I don't look anything like Lucius Malfoy, let's face it. I don't look anything like Captain Hook or anything like any of the
people I play. So I'm quite happy not to get the girl.
How about being an action figure though? You're going to be an action figure.
Yeah. I was an action figure in Dragonheart and I think I sold more than Dennis Quaid
because although in the film I never drew my sword in anger, I was a terrible coward, my little model came with a spinning
battle ax and his came with something like a wheelbarrow or something. And for some reason mine looked like the rock and his
looked like peewee. So I don't know if the Lucius Malfoy doll is going to look anything like me or not but hopefully it'll
have that cane. I'm the one that came up with the cane and the wand idea, Chris said to me, "Ah, the toy guys are going to
love you."
For both Harry Potter and for Peter
Pan you've had to go back and read the stories and do some research. Has the opened you up to the idea of
reading other kids' books?
I now read them because I have a daughter although she's only six months and people
think I'm insane I'm told that you should read them children's books, and they just like the sound of your voice, so I'm reading
them again, reading all kinds of things that I haven't read since I was a kid to her. And it seems to me that great children's
literature is stuff that works for adults because it's got these adult themes and it's more than just plot. It's about something.

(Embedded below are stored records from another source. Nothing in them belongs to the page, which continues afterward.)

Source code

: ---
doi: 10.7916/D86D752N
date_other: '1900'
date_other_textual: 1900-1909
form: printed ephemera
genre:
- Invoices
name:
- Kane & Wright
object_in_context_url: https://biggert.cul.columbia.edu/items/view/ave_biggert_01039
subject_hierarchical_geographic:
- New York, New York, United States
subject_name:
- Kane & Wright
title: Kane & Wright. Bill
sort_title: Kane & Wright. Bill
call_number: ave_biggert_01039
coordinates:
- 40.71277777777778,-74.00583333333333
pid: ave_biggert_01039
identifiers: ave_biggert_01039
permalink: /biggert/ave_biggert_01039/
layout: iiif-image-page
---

But I also think that given the choice I'd rather read an adult book. Because I think people don't read enough, I certainly
don't read enough, and every time I read a book like, I've just been flying for whatever, a month and a half to get here and
I read two books on the plane, and they're proper books and they make me think. In your wildest dreams a piece of art and
entertainment - a book or a play or a film or whatever - actually might affect the way you behave and treat the world and
treat yourself and I think it's more likely that adult books are going to do that for me.
Have you signed on for the fourth and fifth?
I've signed on for the fourth one, and the fifth one I can reveal now that Jo Rowling
actually sent me an early draft of it, it's called Harry Potter and the Lucius Chronicles, it's all about his early
romantic adventures, but she said it may change.
Are you doing Resident Evil: Nemesis?
Its' weird, because I'm
in all of Paul's films so far and I got to be in a reshoot of Resident Evil because I couldn't be in it, I was doing
Black Hawk Down. Bt they came to do a reshoot in Toronto and I was doing a Jackie Chan film so he said come across and just do like
a line in it because it'll be a jinx otherwise. And then he's been doing interviews for it, and journalists have said to him,
I see Jason Isaacs has an uncredited cameo in Resdient Evil 1, is that because he's in Resident Evil 2?
And he's said to all these journalists, absolutely, I've written a great part for him. And he's never mentioned it to me,
I have no idea if he's telling the truth or not. I don't think he's even written it, and I don't know if he's doing it, but
I will always work with him because life's too short not to work with your friends.